La rue va une fois de plus, nous révéler cette évolution de la notion d’ordre public. Une évolution qui, loin d’être passé inaperçue s’érige en ce qu’on pourrait bien qualifier de « notion contemporaine de l’ordre public ».

La présente étude est née de deux considérations : d’une part, notre envie d’un réinvestissement de ce point cardinal du droit administratif qu’est « le droit de la police administrative » ; d’autre part, l’intuition que la rue pouvait offrir à cet égard un bon angle d’analyse. La présente étude se situe dans une perspective tendant à dégager à terme, le statut des libertés publiques face à une notion d’ordre public qui se renouvelle constamment.

La présente étude invite d’ailleurs à s’inspirer de la méthode multidisciplinaire, laquelle a le mérite de faciliter la délimitation du problème qui se pose à nous afin d’orienter nos recherches.
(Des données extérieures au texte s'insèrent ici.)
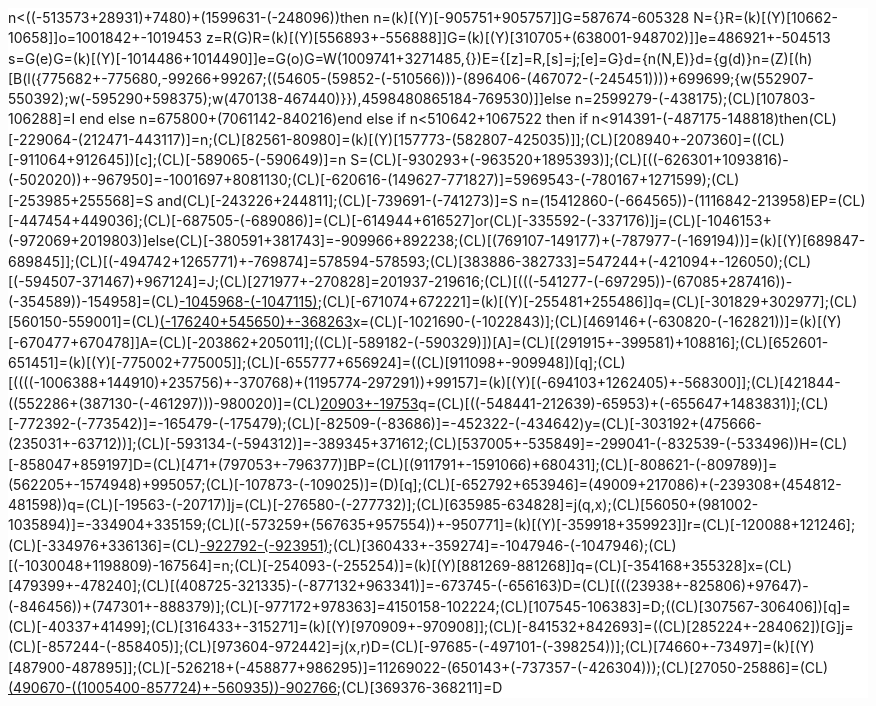 n<((-513573+28931)+7480)+(1599631-(-248096))then n=(k)[(Y)[-905751+905757]]G=587674-605328 N={}R=(k)[(Y)[10662-10658]]o=1001842+-1019453 z=R(G)R=(k)[(Y)[556893+-556888]]G=(k)[(Y)[310705+(638001-948702)]]e=486921+-504513 s=G(e)G=(k)[(Y)[-1014486+1014490]]e=G(o)G=W(1009741+3271485,{})E={[z]=R,[s]=j;[e]=G}d={n(N,E)}d={g(d)}n=(Z)[(h)[B(l({775682+-775680,-99266+99267;((54605-(59852-(-510566)))-(896406-(467072-(-245451))))+699699;{w(552907-550392);w(-595290+598375);w(470138-467440)}}),4598480865184-769530)]]else n=2599279-(-438175);(CL)[107803-106288]=I end else n=675800+(7061142-840216)end else if n<510642+1067522 then if n<914391-(-487175-148818)then(CL)[-229064-(212471-443117)]=n;(CL)[82561-80980]=(k)[(Y)[157773-(582807-425035)]];(CL)[208940+-207360]=((CL)[-911064+912645])[c];(CL)[-589065-(-590649)]=n S=(CL)[-930293+(-963520+1895393)];(CL)[((-626301+1093816)-(-502020))+-967950]=-1001697+8081130;(CL)[-620616-(149627-771827)]=5969543-(-780167+1271599);(CL)[-253985+255568]=S and(CL)[-243226+244811];(CL)[-739691-(-741273)]=S n=(15412860-(-664565))-(1116842-213958)EP=(CL)[-447454+449036];(CL)[-687505-(-689086)]=(CL)[-614944+616527]or(CL)[-335592-(-337176)]j=(CL)[-1046153+(-972069+2019803)]else(CL)[-380591+381743]=-909966+892238;(CL)[(769107-149177)+(-787977-(-169194))]=(k)[(Y)[689847-689845]];(CL)[(-494742+1265771)+-769874]=578594-578593;(CL)[383886-382733]=547244+(-421094+-126050);(CL)[(-594507-371467)+967124]=J;(CL)[271977+-270828]=201937-219616;(CL)[(((-541277-(-697295))-(67085+287416))-(-354589))-154958]=(CL)[-1045968-(-1047115)]((CL)[25394-24245]);(CL)[-671074+672221]=(k)[(Y)[-255481+255486]]q=(CL)[-301829+302977];(CL)[560150-559001]=(CL)[(-176240+545650)+-368263]()x=(CL)[-1021690-(-1022843)];(CL)[469146+(-630820-(-162821))]=(k)[(Y)[-670477+670478]]A=(CL)[-203862+205011];((CL)[-589182-(-590329)])[A]=(CL)[(291915+-399581)+108816];(CL)[652601-651451]=(k)[(Y)[-775002+775005]];(CL)[-655777+656924]=((CL)[911098+-909948])[q];(CL)[((((-1006388+144910)+235756)+-370768)+(1195774-297291))+99157]=(k)[(Y)[(-694103+1262405)+-568300]];(CL)[421844-((552286+(387130-(-461297)))-980020)]=(CL)[20903+-19753]((CL)[-602154+(789456-186150)])q=(CL)[((-548441-212639)-65953)+(-655647+1483831)];(CL)[-772392-(-773542)]=-165479-(-175479);(CL)[-82509-(-83686)]=-452322-(-434642)y=(CL)[-303192+(475666-(235031+-63712))];(CL)[-593134-(-594312)]=-389345+371612;(CL)[537005+-535849]=-299041-(-832539-(-533496))H=(CL)[-858047+859197]D=(CL)[471+(797053+-796377)]BP=(CL)[(911791+-1591066)+680431];(CL)[-808621-(-809789)]=(562205+-1574948)+995057;(CL)[-107873-(-109025)]=(D)[q];(CL)[-652792+653946]=(49009+217086)+(-239308+(454812-481598))q=(CL)[-19563-(-20717)]j=(CL)[-276580-(-277732)];(CL)[635985-634828]=j(q,x);(CL)[56050+(981002-1035894)]=-334904+335159;(CL)[(-573259+(567635+957554))+-950771]=(k)[(Y)[-359918+359923]]r=(CL)[-120088+121246];(CL)[-334976+336136]=(CL)[-922792-(-923951)]();(CL)[360433+-359274]=-1047946-(-1047946);(CL)[(-1030048+1198809)-167564]=n;(CL)[-254093-(-255254)]=(k)[(Y)[881269-881268]]q=(CL)[-354168+355328]x=(CL)[479399+-478240];(CL)[(408725-321335)-(-877132+963341)]=-673745-(-656163)D=(CL)[(((23938+-825806)+97647)-(-846456))+(747301+-888379)];(CL)[-977172+978363]=4150158-102224;(CL)[107545-106383]=D;((CL)[307567-306406])[q]=(CL)[-40337+41499];(CL)[316433+-315271]=(k)[(Y)[970909+-970908]];(CL)[-841532+842693]=((CL)[285224+-284062])[G]j=(CL)[-857244-(-858405)];(CL)[973604-972442]=j(x,r)D=(CL)[-97685-(-497101-(-398254))];(CL)[74660+-73497]=(k)[(Y)[487900-487895]];(CL)[-526218+(-458877+986295)]=11269022-(650143+(-737357-(-426304)));(CL)[27050-25886]=(CL)[(490670-((1005400-857724)+-560935))-902766]();(CL)[369376-368211]=D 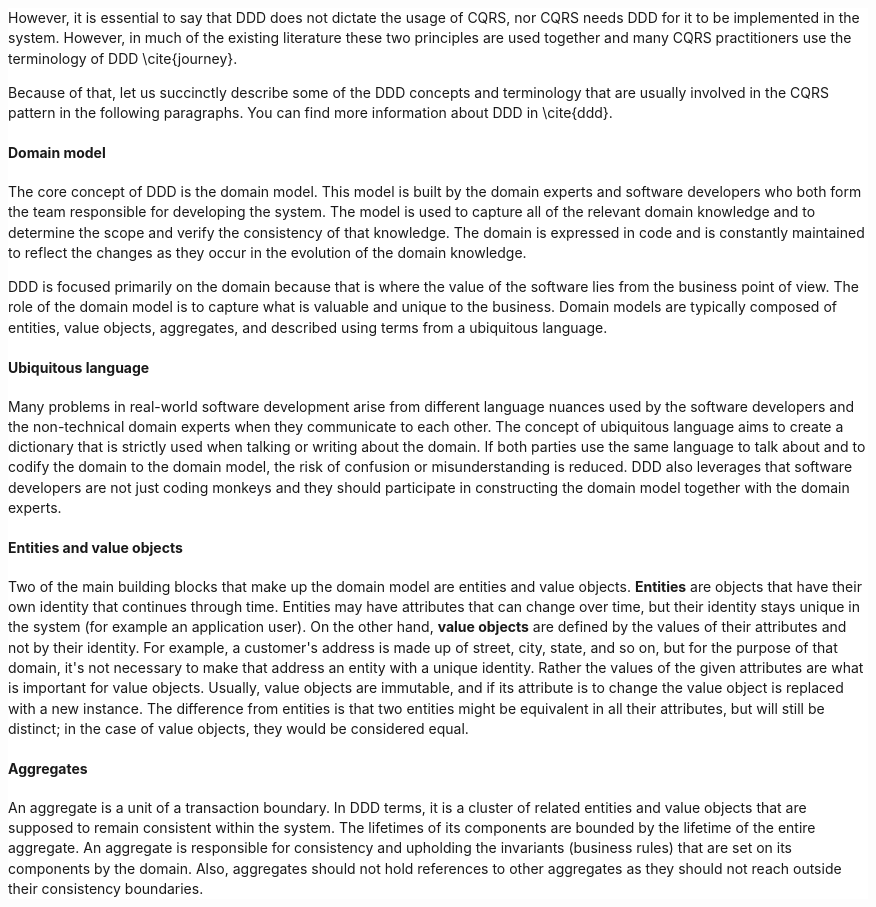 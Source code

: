 However, it is essential to say that DDD does not dictate the usage of CQRS, nor CQRS needs DDD for it to be implemented in the system. However, in much of the existing literature these two principles are used together and many CQRS practitioners use the terminology of DDD \cite{journey}.

Because of that, let us succinctly describe some of the DDD concepts and terminology that are usually involved in the CQRS pattern in the following paragraphs. You can find more information about DDD in \cite{ddd}.

#### Domain model

The core concept of DDD is the domain model. This model is built by the domain experts and software developers who both form the team responsible for developing the system. The model is used to capture all of the relevant domain knowledge and to determine the scope and verify the consistency of that knowledge. The domain is expressed in code and is constantly maintained to reflect the changes as they occur in the evolution of the domain knowledge.

DDD is focused primarily on the domain because that is where the value of the software lies from the business point of view. The role of the domain model is to capture what is valuable and unique to the business. Domain models are typically composed of entities, value objects, aggregates, and described using terms from a ubiquitous language.

#### Ubiquitous language

Many problems in real-world software development arise from different language nuances used by the software developers and the non-technical domain experts when they communicate to each other. The concept of ubiquitous language aims to create a dictionary that is strictly used when talking or writing about the domain. If both parties use the same language to talk about and to codify the domain to the domain model, the risk of confusion or misunderstanding is reduced. DDD also leverages that software developers are not just coding monkeys and they should participate in constructing the domain model together with the domain experts. 

#### Entities and value objects

Two of the main building blocks that make up the domain model are entities and value objects. **Entities** are objects that have their own identity that continues through time. Entities may have attributes that can change over time, but their identity stays unique in the system (for example an application user). On the other hand, **value objects** are defined by the values of their attributes and not by their identity. For example, a customer's address is made up of street, city, state, and so on, but for the purpose of that domain, it's not necessary to make that address an entity with a unique identity. Rather the values of the given attributes are what is important for value objects. Usually, value objects are immutable, and if its attribute is to change the value object is replaced with a new instance. The difference from entities is that two entities might be equivalent in all their attributes, but will still be distinct; in the case of value objects, they would be considered equal.

#### Aggregates

An aggregate is a unit of a transaction boundary. In DDD terms, it is a cluster of related entities and value objects that are supposed to remain consistent within the system. The lifetimes of its components are bounded by the lifetime of the entire aggregate. An aggregate is responsible for consistency and upholding the invariants (business rules) that are set on its components by the domain. Also, aggregates should not hold references to other aggregates as they should not reach outside their consistency boundaries.
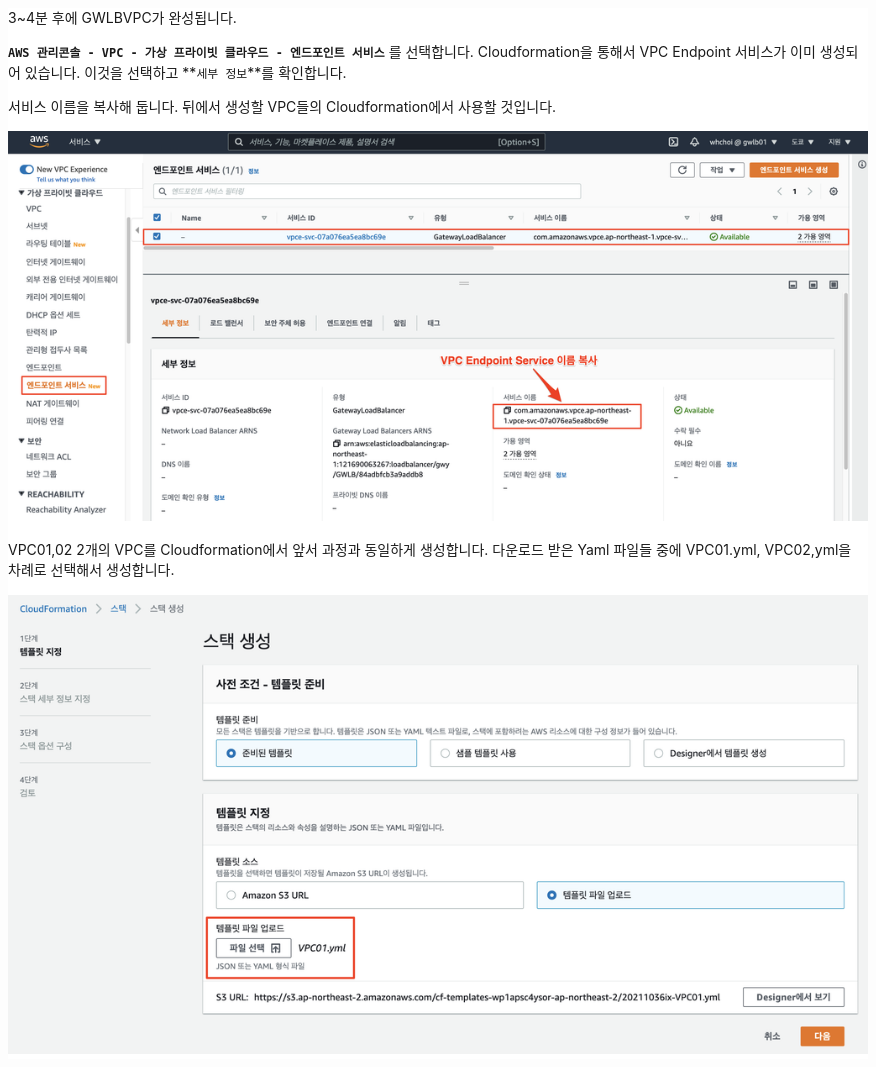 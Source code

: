 3~4분 후에 GWLBVPC가 완성됩니다.

**`AWS 관리콘솔 - VPC - 가상 프라이빗 클라우드 - 엔드포인트 서비스`** 를 선택합니다. Cloudformation을 통해서 VPC Endpoint 서비스가 이미 생성되어 있습니다. 이것을 선택하고 **`세부 정보`**를 확인합니다.

서비스 이름을 복사해 둡니다. 뒤에서 생성할 VPC들의 Cloudformation에서 사용할 것입니다.

![](.gitbook/assets/image%20%28109%29.png)

VPC01,02 2개의 VPC를 Cloudformation에서 앞서 과정과 동일하게 생성합니다. 다운로드 받은 Yaml 파일들 중에 VPC01.yml, VPC02,yml을 차례로 선택해서 생성합니다.

![](.gitbook/assets/image%20%28104%29.png)
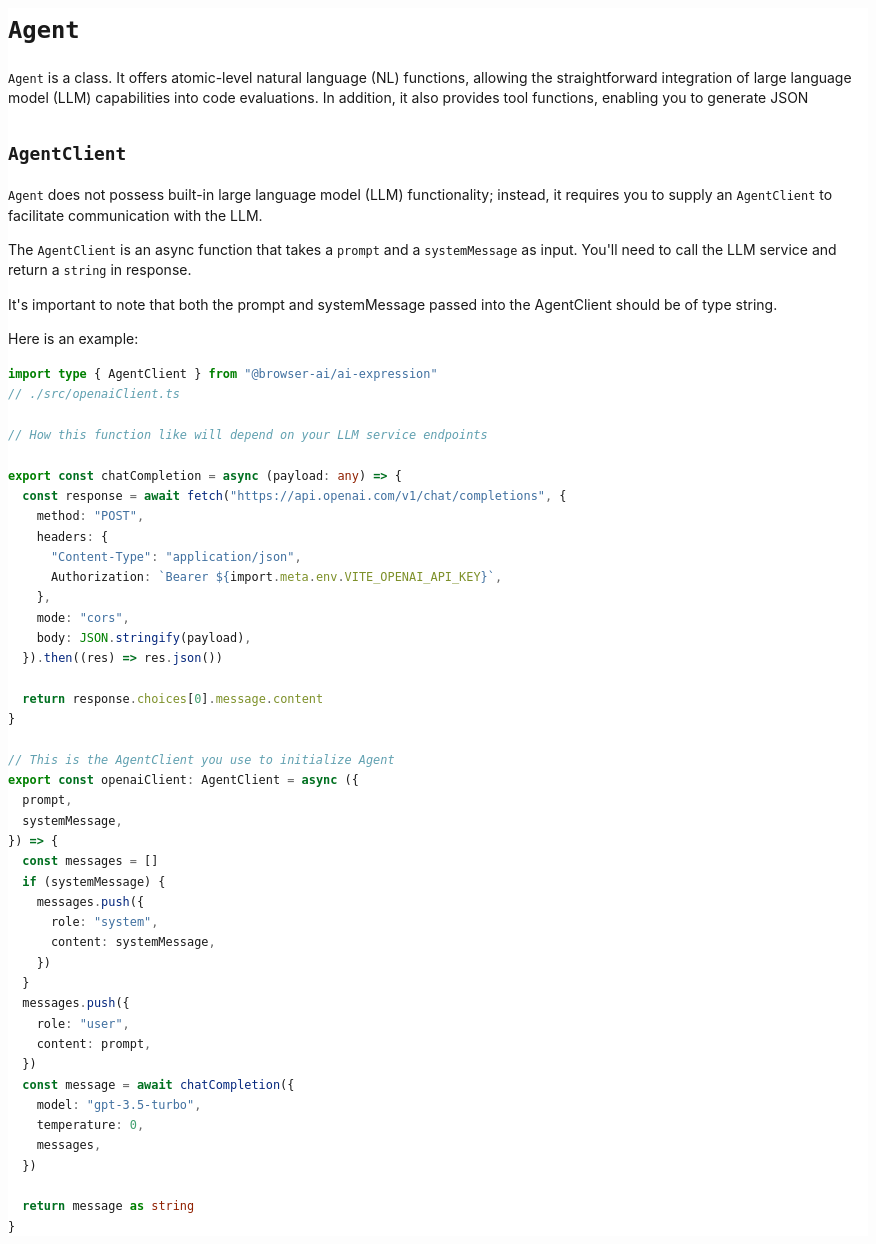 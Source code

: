 # `Agent`
`Agent` is a class. It offers atomic-level natural language (NL) functions, allowing the straightforward integration of large language model (LLM) capabilities into code evaluations. In addition, it also provides tool functions, enabling you to generate JSON

## `AgentClient`
`Agent` does not possess built-in large language model (LLM) functionality; instead, it requires you to supply an `AgentClient` to facilitate communication with the LLM.

The `AgentClient` is an async function that takes a `prompt` and a `systemMessage` as input. You'll need to call the LLM service and return a `string` in response.

It's important to note that both the prompt and systemMessage passed into the AgentClient should be of type string.

Here is an example:

```ts
import type { AgentClient } from "@browser-ai/ai-expression"
// ./src/openaiClient.ts

// How this function like will depend on your LLM service endpoints

export const chatCompletion = async (payload: any) => {
  const response = await fetch("https://api.openai.com/v1/chat/completions", {
    method: "POST",
    headers: {
      "Content-Type": "application/json",
      Authorization: `Bearer ${import.meta.env.VITE_OPENAI_API_KEY}`,
    },
    mode: "cors",
    body: JSON.stringify(payload),
  }).then((res) => res.json())

  return response.choices[0].message.content
}

// This is the AgentClient you use to initialize Agent
export const openaiClient: AgentClient = async ({
  prompt,
  systemMessage,
}) => {
  const messages = []
  if (systemMessage) {
    messages.push({
      role: "system",
      content: systemMessage,
    })
  }
  messages.push({
    role: "user",
    content: prompt,
  })
  const message = await chatCompletion({
    model: "gpt-3.5-turbo",
    temperature: 0,
    messages,
  })

  return message as string
}
```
Nous nous attèlerons par conséquent dans une première partie à présenter la « rue » comme objet de la police administrative dans la mesure où, nombreuses sont les dispositions tendant au rétablissement de l’ordre public qui se sont inspirées de cet espace public, puis dans une seconde partie, de prendre la rue à « témoin » pour justifier ce qui semble se profiler à l’horizon, à savoir un renouvellement contemporain de l’ordre public.